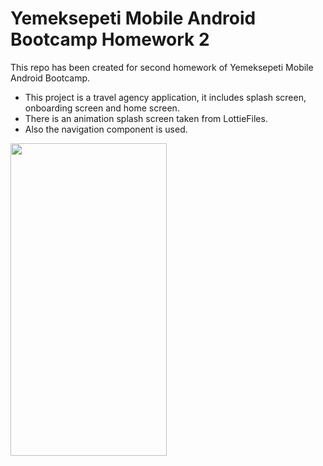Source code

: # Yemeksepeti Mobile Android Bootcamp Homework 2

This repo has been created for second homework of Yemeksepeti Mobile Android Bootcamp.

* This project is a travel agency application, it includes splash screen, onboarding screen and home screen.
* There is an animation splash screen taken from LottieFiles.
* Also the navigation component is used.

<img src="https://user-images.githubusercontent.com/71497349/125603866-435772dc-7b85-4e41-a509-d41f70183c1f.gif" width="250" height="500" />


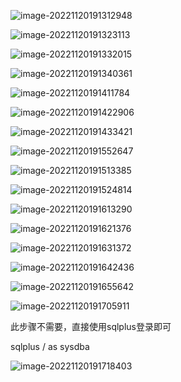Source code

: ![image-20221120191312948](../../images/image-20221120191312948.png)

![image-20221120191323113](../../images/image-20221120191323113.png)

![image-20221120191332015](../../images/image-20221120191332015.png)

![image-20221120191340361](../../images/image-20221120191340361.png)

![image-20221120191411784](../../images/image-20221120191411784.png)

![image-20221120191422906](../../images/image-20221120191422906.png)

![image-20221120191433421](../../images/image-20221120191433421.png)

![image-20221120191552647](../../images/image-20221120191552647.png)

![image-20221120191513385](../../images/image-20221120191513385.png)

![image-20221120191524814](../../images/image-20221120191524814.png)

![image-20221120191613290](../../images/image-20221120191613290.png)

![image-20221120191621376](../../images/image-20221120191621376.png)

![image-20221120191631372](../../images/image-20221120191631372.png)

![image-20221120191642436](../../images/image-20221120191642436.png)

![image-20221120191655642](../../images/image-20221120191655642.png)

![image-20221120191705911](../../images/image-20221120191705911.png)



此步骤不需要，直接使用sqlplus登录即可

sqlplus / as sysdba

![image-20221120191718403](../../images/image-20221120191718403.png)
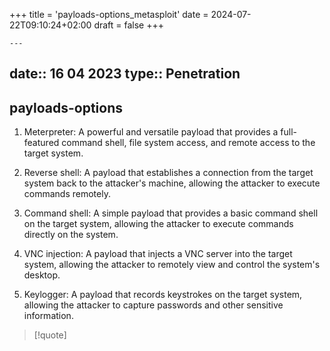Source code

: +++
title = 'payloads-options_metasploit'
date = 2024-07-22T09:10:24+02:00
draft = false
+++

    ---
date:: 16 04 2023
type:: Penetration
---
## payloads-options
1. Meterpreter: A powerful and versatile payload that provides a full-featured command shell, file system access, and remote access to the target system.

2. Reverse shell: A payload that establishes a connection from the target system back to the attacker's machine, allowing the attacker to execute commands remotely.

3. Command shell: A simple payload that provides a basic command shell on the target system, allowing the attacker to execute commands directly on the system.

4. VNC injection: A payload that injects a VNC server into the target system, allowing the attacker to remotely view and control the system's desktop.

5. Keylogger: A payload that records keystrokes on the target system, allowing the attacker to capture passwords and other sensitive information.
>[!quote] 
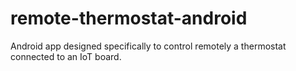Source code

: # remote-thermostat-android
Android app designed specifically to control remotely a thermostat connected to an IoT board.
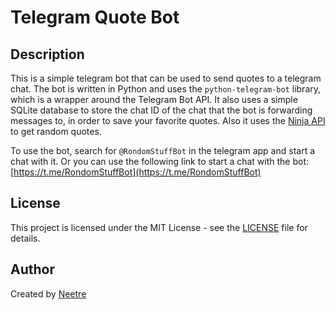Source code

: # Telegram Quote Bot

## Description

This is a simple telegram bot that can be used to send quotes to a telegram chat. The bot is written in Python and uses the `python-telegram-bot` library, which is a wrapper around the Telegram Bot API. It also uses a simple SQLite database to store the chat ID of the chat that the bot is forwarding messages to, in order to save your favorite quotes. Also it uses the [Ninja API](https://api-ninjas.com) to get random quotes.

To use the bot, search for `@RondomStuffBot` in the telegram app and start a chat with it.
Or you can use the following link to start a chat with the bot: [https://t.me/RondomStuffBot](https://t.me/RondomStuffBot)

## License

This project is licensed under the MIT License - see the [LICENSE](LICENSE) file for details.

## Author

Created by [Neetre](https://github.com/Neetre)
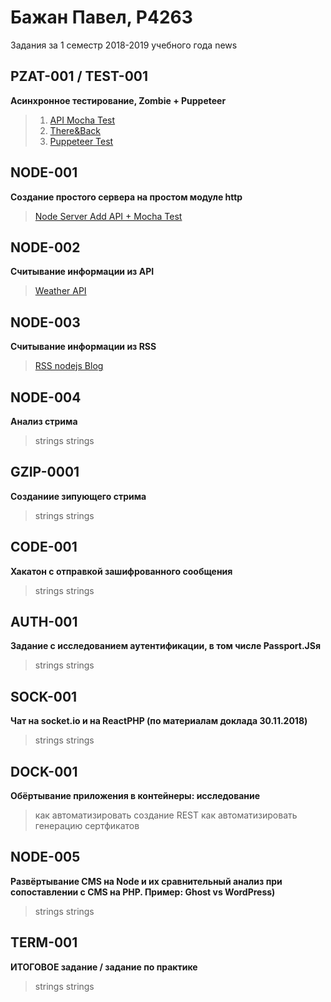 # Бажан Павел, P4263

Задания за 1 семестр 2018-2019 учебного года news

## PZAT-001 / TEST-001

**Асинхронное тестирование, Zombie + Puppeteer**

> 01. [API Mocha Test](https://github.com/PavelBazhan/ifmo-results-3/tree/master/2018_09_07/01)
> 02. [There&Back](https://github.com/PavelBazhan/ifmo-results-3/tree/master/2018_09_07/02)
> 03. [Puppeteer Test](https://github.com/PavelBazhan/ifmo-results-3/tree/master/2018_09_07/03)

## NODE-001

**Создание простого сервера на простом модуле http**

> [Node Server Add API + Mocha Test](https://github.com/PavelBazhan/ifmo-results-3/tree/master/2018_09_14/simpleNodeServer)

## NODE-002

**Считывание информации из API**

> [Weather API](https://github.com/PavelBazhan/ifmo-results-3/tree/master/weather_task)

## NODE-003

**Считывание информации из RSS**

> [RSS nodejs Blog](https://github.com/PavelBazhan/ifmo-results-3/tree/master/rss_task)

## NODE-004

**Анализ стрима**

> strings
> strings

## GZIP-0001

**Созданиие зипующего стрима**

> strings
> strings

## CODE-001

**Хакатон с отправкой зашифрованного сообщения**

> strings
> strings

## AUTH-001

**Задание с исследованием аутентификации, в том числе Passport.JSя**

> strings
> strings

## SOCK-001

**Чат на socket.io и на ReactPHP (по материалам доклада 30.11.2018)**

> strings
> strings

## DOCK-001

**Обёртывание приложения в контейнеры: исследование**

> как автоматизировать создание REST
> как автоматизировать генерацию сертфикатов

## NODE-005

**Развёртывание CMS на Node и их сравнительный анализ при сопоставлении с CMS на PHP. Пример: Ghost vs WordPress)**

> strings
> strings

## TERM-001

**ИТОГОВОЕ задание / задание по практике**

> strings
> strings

-*-

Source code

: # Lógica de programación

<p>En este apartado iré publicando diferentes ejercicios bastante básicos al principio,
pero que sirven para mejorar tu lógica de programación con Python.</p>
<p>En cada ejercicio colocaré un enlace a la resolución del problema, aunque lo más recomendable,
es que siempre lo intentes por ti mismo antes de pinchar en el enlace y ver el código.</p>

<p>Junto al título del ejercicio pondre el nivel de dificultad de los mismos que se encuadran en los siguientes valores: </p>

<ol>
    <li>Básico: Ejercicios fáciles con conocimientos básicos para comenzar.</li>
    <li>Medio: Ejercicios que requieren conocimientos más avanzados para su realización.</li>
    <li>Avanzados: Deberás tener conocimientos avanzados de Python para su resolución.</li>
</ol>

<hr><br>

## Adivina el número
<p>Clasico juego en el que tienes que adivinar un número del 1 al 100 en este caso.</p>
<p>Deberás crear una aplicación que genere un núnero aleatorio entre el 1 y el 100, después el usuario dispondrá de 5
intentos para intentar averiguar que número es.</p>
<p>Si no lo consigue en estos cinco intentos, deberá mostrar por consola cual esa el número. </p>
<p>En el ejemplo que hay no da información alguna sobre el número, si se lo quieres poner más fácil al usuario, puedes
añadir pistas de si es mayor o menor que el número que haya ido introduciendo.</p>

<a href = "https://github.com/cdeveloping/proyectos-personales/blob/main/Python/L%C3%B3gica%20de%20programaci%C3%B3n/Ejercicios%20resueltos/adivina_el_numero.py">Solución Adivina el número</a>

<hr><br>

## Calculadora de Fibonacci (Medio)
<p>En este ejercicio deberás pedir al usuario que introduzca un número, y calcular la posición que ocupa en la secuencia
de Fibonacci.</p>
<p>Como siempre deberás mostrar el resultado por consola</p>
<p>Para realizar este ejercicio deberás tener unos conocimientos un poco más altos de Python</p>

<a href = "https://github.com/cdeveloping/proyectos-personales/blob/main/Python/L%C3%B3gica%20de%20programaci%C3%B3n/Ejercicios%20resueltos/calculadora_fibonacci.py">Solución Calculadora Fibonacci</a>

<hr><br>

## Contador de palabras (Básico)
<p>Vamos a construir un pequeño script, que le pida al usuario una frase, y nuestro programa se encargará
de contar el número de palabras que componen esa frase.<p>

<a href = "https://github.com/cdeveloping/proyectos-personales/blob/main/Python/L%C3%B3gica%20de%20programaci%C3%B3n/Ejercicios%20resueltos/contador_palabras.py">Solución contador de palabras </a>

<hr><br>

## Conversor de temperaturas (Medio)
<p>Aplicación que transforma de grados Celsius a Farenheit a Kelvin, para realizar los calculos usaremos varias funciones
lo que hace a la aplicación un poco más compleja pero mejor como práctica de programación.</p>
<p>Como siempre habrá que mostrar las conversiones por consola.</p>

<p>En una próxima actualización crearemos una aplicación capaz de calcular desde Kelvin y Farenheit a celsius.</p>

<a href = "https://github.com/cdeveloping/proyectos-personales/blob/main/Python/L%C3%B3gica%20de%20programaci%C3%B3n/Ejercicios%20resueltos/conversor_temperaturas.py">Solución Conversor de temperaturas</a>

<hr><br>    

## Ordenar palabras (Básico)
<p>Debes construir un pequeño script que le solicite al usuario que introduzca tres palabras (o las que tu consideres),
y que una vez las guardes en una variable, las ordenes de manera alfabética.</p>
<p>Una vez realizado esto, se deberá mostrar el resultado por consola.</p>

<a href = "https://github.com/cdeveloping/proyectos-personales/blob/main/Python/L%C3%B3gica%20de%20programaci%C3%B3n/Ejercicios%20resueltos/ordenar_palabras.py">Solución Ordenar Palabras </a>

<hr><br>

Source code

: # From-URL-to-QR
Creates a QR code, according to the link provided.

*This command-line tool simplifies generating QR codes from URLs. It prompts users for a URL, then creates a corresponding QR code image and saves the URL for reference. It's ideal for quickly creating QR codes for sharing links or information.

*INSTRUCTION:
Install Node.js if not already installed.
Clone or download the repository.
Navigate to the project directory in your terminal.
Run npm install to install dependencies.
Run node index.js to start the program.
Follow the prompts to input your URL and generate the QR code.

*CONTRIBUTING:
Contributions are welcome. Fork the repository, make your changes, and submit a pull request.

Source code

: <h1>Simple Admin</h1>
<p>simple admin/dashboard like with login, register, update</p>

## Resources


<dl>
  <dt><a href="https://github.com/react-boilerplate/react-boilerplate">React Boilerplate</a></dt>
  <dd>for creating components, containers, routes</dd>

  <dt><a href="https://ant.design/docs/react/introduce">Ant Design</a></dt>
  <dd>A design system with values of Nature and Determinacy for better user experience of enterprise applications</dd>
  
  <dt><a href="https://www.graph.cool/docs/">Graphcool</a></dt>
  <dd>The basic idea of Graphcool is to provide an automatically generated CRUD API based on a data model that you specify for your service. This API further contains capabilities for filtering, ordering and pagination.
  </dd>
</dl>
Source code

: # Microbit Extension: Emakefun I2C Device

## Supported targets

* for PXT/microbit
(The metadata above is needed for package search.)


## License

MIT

-*-

## TASK ITEM
Throughout the records, the word "mostrar" shows up on certain lines. Report how many lines, with only the number.

## WRITTEN SOLUTION
4